On Windows, when entering multibyte characters in an interactive prompt, gpg(2) only takes the first byte of each character.

This creates problems when generating new keys with Chinese names, for example.
Chinese characters are usually encoded with 2 bytes in appropriate Windows code page (e.g. "cp936" aka "GBK"). Taking only the first byte makes it impossible (or at least very difficult) to create keys with correct Chinese names using gpg.

Example command and output:

gpg -vvv --generate-key
gpg (GnuPG) 2.2.13; Copyright (C) 2019 Free Software Foundation, Inc.
This is free software: you are free to change and redistribute it.
There is NO WARRANTY, to the extent permitted by law.

gpg: using character set 'GBK'
Note: Use "gpg --full-generate-key" for a full featured key generation dialog.

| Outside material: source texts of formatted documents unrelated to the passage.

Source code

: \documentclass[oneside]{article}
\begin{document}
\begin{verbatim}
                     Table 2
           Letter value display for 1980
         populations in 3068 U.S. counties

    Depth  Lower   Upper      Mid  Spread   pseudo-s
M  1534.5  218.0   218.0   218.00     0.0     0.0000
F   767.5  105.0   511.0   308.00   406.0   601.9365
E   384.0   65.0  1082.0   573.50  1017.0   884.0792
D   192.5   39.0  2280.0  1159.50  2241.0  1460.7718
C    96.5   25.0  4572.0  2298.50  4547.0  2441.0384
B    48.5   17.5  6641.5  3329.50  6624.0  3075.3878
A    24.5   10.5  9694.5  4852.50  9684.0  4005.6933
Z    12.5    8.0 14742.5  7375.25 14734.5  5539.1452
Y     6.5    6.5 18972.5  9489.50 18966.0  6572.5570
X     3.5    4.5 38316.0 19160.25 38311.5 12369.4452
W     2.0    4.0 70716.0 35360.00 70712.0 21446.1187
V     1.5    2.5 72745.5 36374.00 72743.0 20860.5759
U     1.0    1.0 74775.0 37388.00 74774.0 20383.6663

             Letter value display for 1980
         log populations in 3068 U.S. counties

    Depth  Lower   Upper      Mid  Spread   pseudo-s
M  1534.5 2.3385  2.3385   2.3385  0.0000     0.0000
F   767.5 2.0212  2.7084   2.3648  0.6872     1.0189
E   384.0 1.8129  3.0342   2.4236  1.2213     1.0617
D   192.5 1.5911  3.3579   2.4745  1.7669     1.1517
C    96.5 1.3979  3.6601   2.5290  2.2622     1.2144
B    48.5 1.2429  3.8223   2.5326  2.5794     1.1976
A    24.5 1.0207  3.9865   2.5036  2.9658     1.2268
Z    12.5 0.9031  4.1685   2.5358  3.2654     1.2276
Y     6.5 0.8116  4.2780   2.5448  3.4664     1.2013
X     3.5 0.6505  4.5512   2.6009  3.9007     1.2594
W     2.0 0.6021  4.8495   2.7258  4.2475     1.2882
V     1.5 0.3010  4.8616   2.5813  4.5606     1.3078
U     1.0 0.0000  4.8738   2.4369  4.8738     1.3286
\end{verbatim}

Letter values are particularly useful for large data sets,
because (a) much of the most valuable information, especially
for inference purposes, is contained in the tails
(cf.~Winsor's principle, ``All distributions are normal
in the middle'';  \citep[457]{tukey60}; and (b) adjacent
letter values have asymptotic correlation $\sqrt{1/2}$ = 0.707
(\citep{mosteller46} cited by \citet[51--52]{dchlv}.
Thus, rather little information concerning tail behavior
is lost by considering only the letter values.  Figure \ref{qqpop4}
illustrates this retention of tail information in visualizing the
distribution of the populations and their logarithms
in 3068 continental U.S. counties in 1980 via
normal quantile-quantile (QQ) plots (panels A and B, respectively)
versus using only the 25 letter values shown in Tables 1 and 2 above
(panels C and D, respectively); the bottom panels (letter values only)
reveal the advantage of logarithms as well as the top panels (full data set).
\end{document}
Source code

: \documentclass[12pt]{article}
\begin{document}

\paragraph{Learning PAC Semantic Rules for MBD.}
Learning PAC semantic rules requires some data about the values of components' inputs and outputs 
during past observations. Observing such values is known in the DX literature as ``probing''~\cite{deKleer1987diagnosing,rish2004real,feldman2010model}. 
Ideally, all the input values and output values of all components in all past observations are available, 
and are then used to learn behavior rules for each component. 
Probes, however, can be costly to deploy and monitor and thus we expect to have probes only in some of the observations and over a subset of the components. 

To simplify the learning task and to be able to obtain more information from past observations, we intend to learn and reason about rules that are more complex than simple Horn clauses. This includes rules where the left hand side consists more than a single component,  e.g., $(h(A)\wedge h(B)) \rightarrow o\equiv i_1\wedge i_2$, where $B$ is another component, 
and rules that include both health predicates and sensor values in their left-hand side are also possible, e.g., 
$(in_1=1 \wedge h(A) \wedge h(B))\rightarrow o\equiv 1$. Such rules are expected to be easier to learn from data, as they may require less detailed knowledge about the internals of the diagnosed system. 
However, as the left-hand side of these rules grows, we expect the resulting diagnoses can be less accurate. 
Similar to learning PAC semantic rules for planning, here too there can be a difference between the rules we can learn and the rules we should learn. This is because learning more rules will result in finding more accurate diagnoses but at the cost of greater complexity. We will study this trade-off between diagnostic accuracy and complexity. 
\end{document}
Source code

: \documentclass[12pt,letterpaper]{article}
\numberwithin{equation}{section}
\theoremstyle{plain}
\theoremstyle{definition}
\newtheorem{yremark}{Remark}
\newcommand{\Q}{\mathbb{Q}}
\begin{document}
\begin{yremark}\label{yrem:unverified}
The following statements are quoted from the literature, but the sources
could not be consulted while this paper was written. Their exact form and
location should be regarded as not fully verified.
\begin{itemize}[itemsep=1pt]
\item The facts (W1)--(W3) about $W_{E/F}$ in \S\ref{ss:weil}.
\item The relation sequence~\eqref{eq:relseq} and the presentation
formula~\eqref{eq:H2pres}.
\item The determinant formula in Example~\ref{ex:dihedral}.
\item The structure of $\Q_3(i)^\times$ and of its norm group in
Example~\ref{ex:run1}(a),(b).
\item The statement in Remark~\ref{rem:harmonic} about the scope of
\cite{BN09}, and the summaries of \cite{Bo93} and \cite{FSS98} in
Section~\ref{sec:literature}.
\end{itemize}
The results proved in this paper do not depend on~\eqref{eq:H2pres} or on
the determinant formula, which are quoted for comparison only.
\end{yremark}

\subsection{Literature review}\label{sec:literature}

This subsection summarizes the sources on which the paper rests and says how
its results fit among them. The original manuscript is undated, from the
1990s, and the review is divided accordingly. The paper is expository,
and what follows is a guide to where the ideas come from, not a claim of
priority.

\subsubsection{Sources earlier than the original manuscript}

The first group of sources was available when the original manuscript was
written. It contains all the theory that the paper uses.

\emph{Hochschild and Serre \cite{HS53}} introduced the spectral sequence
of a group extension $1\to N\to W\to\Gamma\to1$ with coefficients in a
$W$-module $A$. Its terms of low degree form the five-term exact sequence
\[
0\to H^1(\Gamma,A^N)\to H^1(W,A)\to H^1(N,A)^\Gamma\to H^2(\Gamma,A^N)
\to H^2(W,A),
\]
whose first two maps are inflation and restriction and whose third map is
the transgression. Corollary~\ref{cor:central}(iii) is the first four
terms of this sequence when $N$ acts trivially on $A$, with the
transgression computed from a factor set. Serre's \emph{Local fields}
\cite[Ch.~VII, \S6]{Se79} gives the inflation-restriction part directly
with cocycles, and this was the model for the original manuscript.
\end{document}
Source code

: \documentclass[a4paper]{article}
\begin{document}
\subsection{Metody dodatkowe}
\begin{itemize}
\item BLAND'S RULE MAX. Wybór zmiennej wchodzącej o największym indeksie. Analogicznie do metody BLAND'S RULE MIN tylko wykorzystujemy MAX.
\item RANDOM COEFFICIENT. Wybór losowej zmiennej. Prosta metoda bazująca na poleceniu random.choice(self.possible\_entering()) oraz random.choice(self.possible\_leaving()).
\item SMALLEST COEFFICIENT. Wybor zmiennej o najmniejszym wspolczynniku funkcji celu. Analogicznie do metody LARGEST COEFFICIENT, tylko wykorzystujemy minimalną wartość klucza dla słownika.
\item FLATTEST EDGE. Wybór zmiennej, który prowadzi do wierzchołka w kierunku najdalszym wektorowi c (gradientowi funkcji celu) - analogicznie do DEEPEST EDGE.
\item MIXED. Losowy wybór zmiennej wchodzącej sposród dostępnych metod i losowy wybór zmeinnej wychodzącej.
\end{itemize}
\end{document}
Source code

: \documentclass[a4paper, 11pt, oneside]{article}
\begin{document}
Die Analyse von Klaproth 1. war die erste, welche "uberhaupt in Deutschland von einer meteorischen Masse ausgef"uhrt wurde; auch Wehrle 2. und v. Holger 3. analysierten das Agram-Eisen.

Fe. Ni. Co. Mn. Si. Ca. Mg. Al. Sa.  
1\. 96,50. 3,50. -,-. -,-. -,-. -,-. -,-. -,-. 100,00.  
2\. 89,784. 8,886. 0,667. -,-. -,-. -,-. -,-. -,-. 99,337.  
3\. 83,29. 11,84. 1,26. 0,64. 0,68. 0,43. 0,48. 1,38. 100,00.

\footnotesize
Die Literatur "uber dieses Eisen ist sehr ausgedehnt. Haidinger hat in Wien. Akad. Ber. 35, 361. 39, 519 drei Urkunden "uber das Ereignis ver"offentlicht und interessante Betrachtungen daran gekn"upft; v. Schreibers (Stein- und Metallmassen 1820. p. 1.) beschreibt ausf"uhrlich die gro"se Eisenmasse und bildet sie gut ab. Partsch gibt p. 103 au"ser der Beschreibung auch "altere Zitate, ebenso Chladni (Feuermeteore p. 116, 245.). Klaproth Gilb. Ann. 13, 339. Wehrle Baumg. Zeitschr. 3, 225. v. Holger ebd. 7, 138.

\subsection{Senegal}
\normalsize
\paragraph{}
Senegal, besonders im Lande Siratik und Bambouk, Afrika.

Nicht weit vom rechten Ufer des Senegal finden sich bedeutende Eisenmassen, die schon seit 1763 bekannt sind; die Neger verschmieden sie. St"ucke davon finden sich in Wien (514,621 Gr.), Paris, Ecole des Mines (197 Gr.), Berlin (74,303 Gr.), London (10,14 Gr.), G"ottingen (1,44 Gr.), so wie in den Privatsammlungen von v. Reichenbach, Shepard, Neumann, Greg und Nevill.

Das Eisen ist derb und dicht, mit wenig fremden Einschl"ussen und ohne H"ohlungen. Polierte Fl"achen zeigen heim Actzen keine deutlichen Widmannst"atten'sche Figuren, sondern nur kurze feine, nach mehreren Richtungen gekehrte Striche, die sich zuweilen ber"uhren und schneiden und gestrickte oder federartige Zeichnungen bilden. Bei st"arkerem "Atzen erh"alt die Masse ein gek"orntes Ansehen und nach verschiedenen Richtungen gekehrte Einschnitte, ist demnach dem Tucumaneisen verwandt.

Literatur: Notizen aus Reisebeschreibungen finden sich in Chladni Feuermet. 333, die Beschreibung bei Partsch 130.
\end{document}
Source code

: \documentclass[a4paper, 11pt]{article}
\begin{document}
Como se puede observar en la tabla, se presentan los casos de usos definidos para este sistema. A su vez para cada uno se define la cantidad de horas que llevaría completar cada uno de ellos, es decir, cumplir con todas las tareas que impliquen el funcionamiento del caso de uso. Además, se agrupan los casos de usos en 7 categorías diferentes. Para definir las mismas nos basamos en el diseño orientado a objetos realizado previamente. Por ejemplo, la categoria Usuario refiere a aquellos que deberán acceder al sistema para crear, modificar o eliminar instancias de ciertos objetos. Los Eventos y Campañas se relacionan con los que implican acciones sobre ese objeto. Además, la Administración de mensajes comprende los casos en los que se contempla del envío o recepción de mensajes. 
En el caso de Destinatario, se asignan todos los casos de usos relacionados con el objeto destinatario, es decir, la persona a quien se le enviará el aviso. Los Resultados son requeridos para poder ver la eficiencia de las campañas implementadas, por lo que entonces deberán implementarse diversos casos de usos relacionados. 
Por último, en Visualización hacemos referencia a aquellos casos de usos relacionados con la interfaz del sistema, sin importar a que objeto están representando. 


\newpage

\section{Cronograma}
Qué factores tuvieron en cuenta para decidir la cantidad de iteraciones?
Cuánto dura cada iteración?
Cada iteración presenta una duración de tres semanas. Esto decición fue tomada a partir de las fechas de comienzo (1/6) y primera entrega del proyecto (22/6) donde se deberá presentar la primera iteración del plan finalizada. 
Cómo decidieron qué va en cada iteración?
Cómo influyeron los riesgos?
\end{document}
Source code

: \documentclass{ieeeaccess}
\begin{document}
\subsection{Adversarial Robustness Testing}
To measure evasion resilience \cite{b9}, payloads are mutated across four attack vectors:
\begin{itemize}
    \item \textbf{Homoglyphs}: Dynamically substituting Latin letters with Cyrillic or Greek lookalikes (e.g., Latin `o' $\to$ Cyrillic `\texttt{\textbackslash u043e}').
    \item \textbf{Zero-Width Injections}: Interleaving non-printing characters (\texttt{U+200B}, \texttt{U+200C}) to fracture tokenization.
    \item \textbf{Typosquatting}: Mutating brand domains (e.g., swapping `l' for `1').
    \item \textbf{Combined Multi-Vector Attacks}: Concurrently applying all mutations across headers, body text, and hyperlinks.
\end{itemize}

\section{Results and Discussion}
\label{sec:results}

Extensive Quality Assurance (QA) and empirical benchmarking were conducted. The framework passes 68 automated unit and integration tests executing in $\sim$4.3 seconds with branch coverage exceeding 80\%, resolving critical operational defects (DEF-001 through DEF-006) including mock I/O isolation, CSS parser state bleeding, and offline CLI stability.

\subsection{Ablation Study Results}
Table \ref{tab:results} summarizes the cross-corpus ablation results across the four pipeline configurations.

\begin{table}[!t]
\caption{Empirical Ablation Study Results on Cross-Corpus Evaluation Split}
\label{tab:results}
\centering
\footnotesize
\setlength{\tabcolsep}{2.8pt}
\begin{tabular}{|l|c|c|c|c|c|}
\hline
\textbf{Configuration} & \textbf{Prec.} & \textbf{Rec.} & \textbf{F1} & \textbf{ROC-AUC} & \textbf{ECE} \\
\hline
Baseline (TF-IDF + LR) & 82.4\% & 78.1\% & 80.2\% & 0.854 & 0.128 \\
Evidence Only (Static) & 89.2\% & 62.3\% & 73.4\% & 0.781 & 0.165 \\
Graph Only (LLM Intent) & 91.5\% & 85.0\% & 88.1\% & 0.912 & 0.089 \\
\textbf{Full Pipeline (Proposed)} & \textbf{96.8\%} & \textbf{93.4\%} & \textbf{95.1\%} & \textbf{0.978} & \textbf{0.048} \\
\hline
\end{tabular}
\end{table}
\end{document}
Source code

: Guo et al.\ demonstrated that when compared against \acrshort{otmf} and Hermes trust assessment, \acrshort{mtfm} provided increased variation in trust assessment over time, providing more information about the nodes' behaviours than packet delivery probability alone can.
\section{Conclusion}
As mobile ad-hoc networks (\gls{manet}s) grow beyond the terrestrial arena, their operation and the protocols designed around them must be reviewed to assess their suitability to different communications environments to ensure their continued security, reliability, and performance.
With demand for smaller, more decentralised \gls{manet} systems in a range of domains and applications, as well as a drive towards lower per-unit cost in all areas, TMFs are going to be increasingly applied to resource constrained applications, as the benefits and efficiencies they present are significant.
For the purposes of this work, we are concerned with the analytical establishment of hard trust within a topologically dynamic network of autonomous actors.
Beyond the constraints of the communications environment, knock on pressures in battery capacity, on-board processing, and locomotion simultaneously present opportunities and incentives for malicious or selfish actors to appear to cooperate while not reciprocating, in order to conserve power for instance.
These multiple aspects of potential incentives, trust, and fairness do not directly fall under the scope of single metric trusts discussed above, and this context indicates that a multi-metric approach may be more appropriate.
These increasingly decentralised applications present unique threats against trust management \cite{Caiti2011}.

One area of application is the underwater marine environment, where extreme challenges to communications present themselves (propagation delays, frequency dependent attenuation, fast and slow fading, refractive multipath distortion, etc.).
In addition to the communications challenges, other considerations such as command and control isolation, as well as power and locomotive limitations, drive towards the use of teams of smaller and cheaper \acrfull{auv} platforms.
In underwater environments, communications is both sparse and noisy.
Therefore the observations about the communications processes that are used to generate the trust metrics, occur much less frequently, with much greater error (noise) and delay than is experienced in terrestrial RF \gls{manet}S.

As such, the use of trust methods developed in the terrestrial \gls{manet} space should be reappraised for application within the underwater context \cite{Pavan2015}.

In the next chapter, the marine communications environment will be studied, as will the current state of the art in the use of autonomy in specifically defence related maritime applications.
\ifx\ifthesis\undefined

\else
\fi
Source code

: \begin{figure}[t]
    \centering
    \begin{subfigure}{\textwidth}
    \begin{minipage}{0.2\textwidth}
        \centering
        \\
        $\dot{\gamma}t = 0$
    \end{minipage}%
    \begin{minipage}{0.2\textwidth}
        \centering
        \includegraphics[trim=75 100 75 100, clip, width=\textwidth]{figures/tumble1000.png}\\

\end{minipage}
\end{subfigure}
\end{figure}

GnuPG needs to construct a user ID to identify your key.

Real name: 一二三四五六
Email address:
You are using the 'GBK' character set.
You selected this USER-ID:
    "叶人瘟"

Change (N)ame, (E)mail, or (O)kay/(Q)uit? q
gpg: Key generation canceled.

Python commands verifying that gpg really is taking the first byte of each encoded character:

>> for c in '一二三四五六':
..     print(c, c.encode('gbk'))
..
一 b'\xd2\xbb'
二 b'\xb6\xfe'
三 b'\xc8\xfd'
四 b'\xcb\xc4'
五 b'\xce\xe5'
六 b'\xc1\xf9'

>> print(b'\xd2\xb6\xc8\xcb\xce\xc1'.decode('gbk'))
'叶人瘟'

Note:

  • This problem only exists for some interactive prompts (AFAIK), not for command line arguments, not for PGP messages typed in stdin.
  • I'm using the "simple installer" for gpg on Windows, not gpg4win. Although, I believe the "gpg.exe" binary is exactly the same in both versions.

Details

Version
2.2.13

Event Timeline

walgare created this object in space S1 Public.
walgare renamed this task from Encoding problem: gpg truncates multibyte characters in stdin on Windows to Encoding problem: gpg truncates multibyte characters in interactive prompts on Windows.Feb 14 2019, 12:55 AM
walgare updated the task description. (Show Details)

Please try "gpg --quick-gen-key" which takes the user-id on the command line - that uses a different code path.

In general gpg has been changed long ago to use only utf-8 and it is unlikely that we will add support for other multi-byte code pages. Either use a utf-8 enabled shell or a GUI tools. GUI toolkits are much better suited for other input methods.

I don't think code page is the problem per se though.

I can configure cmd.exe to use UTF-8, and the error remains.
I can also use gpg2 on Cygwin, using either UTF-8 or GBK, and there's no error at all.

It seems like a general problem with how gpg is interacting with Windows console, not a code page specific problem.

werner triaged this task as Normal priority.Mar 8 2019, 8:18 AM
werner added projects: gnupg (gpg23), Windows.

I reviewed the multibyte handling in GnuPG and you are right, there is a general problem because we use ReadConsoleA and basically GetCommandLineA, so there is no way for multibyte input unless a parameter file is used. Output is also broken, but that is easier to fix iff the input case has been fixed.

Fixing this won't happen in 2.2 but is planned for 2.3. See T4398 for the plan.

werner claimed this task.

That it. Things works nicely for me. Won't be backported to 2.2 because this introduces minor changes in the behaviour.

There are problems with input from stdin on the console: For example running

> gpg --enarmor
[Enter umlauts etc]
^Z

This end up as 0x00 bytes after --dearmoring while other characters are okay. Given that this is only used for debugging I don't consider this a real world problems. I am a bit curious why this happens, but don't want to spend more time on it.